- Leighton
- Coordinates: 33°40′S 138°48′E﻿ / ﻿33.66°S 138.80°E
- Country: Australia
- State: South Australia
- LGA: Regional Council of Goyder;

Government
- • State electorate: Stuart;
- • Federal division: Grey;

Population
- • Total: 46 (SAL 2021)
- Postcode: 5417
Localities around Leighton
| Booborowie | Booborowie | Burra |
| Andrews | Leighton | Burra |
| Hilltown | Gum Creek | Burra |

= Leighton, South Australia =

Leighton (originally Baldry) is a rural locality in the Mid North region of South Australia, situated in the Regional Council of Goyder. It was established in August 2000, when boundaries were formalised for the "long established local name".

The settlement began as a private subdivision known as Baldry, which was first put up for auction in January 1875. It subsequently adopted the name of Leighton, which was the name of a family of early settlers in the area.
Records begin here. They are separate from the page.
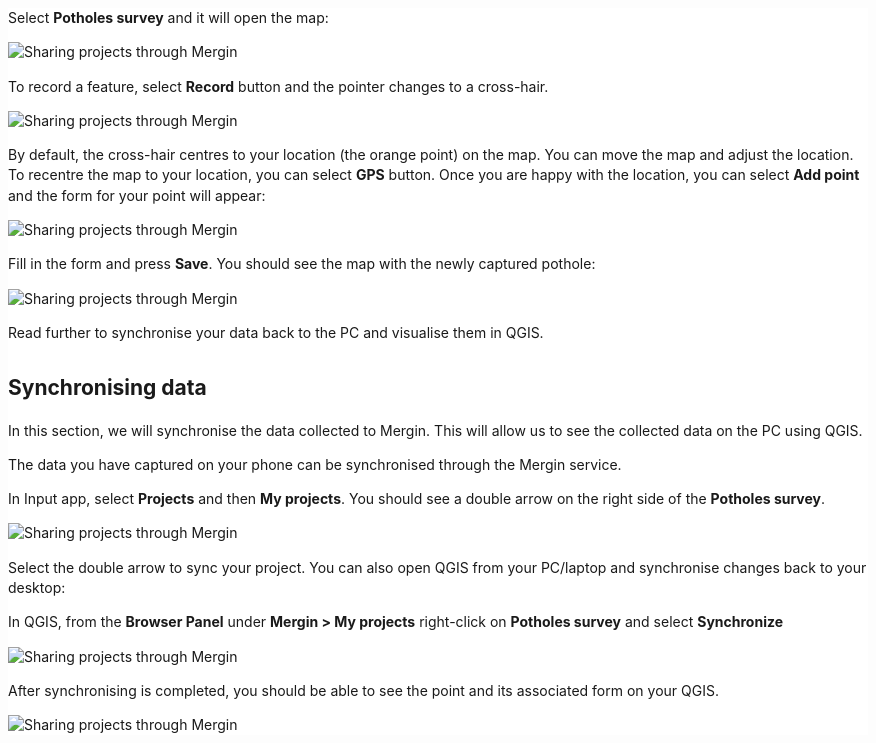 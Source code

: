 Select **Potholes survey** and it will open the map:

![Sharing projects through Mergin](/images/tutorials/input_basic_input-5.png)

To record a feature, select **Record** button and the pointer changes to a cross-hair.

![Sharing projects through Mergin](/images/tutorials/input_basic_input-6.png)

By default, the cross-hair centres to your location (the orange point) on the map. You can move the map and adjust the location. To recentre the map to your location, you can select **GPS** button. Once you are happy with the location, you can select **Add point** and the form for your point will appear:

![Sharing projects through Mergin](/images/tutorials/input_basic_input-7.png)

Fill in the form and press **Save**. You should see the map with the newly captured pothole:

![Sharing projects through Mergin](/images/tutorials/input_basic_input-8.png)

Read further to synchronise your data back to the PC and visualise them in QGIS.

## Synchronising data

In this section, we will synchronise the data collected to Mergin. This will allow us to see the collected data on the PC using QGIS.

The data you have captured on your phone can be synchronised through the Mergin service.

In Input app, select **Projects** and then **My projects**. You should see a double arrow on the right side of the **Potholes survey**.

![Sharing projects through Mergin](/images/tutorials/input_basic_input-9.png)

Select the double arrow to sync your project. You can also open QGIS from your PC/laptop and synchronise changes back to your desktop:

In QGIS, from the **Browser Panel** under **Mergin > My projects** right-click on **Potholes survey** and select **Synchronize**

![Sharing projects through Mergin](/images/tutorials/input_basic_mergin-5.png)

After synchronising is completed, you should be able to see the point and its associated form on your QGIS.

![Sharing projects through Mergin](/images/tutorials/input_basic_mergin-6.png) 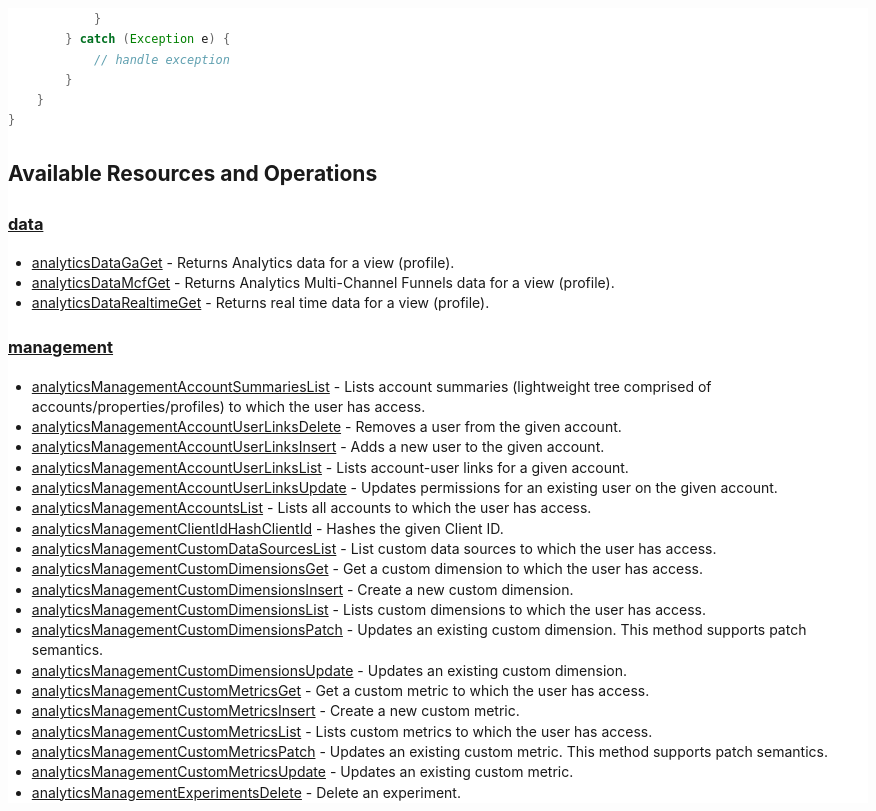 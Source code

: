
 ```java
            }
        } catch (Exception e) {
            // handle exception
        }
    }
}
```



## Available Resources and Operations


### [data](docs/data/README.md)

* [analyticsDataGaGet](docs/data/README.md#analyticsdatagaget) - Returns Analytics data for a view (profile).
* [analyticsDataMcfGet](docs/data/README.md#analyticsdatamcfget) - Returns Analytics Multi-Channel Funnels data for a view (profile).
* [analyticsDataRealtimeGet](docs/data/README.md#analyticsdatarealtimeget) - Returns real time data for a view (profile).

### [management](docs/management/README.md)

* [analyticsManagementAccountSummariesList](docs/management/README.md#analyticsmanagementaccountsummarieslist) - Lists account summaries (lightweight tree comprised of accounts/properties/profiles) to which the user has access.
* [analyticsManagementAccountUserLinksDelete](docs/management/README.md#analyticsmanagementaccountuserlinksdelete) - Removes a user from the given account.
* [analyticsManagementAccountUserLinksInsert](docs/management/README.md#analyticsmanagementaccountuserlinksinsert) - Adds a new user to the given account.
* [analyticsManagementAccountUserLinksList](docs/management/README.md#analyticsmanagementaccountuserlinkslist) - Lists account-user links for a given account.
* [analyticsManagementAccountUserLinksUpdate](docs/management/README.md#analyticsmanagementaccountuserlinksupdate) - Updates permissions for an existing user on the given account.
* [analyticsManagementAccountsList](docs/management/README.md#analyticsmanagementaccountslist) - Lists all accounts to which the user has access.
* [analyticsManagementClientIdHashClientId](docs/management/README.md#analyticsmanagementclientidhashclientid) - Hashes the given Client ID.
* [analyticsManagementCustomDataSourcesList](docs/management/README.md#analyticsmanagementcustomdatasourceslist) - List custom data sources to which the user has access.
* [analyticsManagementCustomDimensionsGet](docs/management/README.md#analyticsmanagementcustomdimensionsget) - Get a custom dimension to which the user has access.
* [analyticsManagementCustomDimensionsInsert](docs/management/README.md#analyticsmanagementcustomdimensionsinsert) - Create a new custom dimension.
* [analyticsManagementCustomDimensionsList](docs/management/README.md#analyticsmanagementcustomdimensionslist) - Lists custom dimensions to which the user has access.
* [analyticsManagementCustomDimensionsPatch](docs/management/README.md#analyticsmanagementcustomdimensionspatch) - Updates an existing custom dimension. This method supports patch semantics.
* [analyticsManagementCustomDimensionsUpdate](docs/management/README.md#analyticsmanagementcustomdimensionsupdate) - Updates an existing custom dimension.
* [analyticsManagementCustomMetricsGet](docs/management/README.md#analyticsmanagementcustommetricsget) - Get a custom metric to which the user has access.
* [analyticsManagementCustomMetricsInsert](docs/management/README.md#analyticsmanagementcustommetricsinsert) - Create a new custom metric.
* [analyticsManagementCustomMetricsList](docs/management/README.md#analyticsmanagementcustommetricslist) - Lists custom metrics to which the user has access.
* [analyticsManagementCustomMetricsPatch](docs/management/README.md#analyticsmanagementcustommetricspatch) - Updates an existing custom metric. This method supports patch semantics.
* [analyticsManagementCustomMetricsUpdate](docs/management/README.md#analyticsmanagementcustommetricsupdate) - Updates an existing custom metric.
* [analyticsManagementExperimentsDelete](docs/management/README.md#analyticsmanagementexperimentsdelete) - Delete an experiment.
Leighton Post Office opened as Baldry Post Office in 1877 but was soon renamed; it closed in 1920. The Baldry (later Leighton) Wesleyan Church opened in the 1870s; its date of closure is unknown. The Leighton Hall opened in 1909 and was demolished in 2003.

Leighton School opened in 1880 and closed in 1989. The former school's World War I honour roll is now preserved at the Booborowie Institute.

Leighton Cricket Club was formed in 1929; its date of closure is unknown. Leighton Golf Club opened in 1932, but there is no reference to it after 1941. Leighton was also an early council seat for the District Council of Booborowie, prior to the construction of a council chambers at Booborowie itself.

The locality is zoned for use in primary production, mainly for agricultural uses, with a small amount of land used for grazing livestock.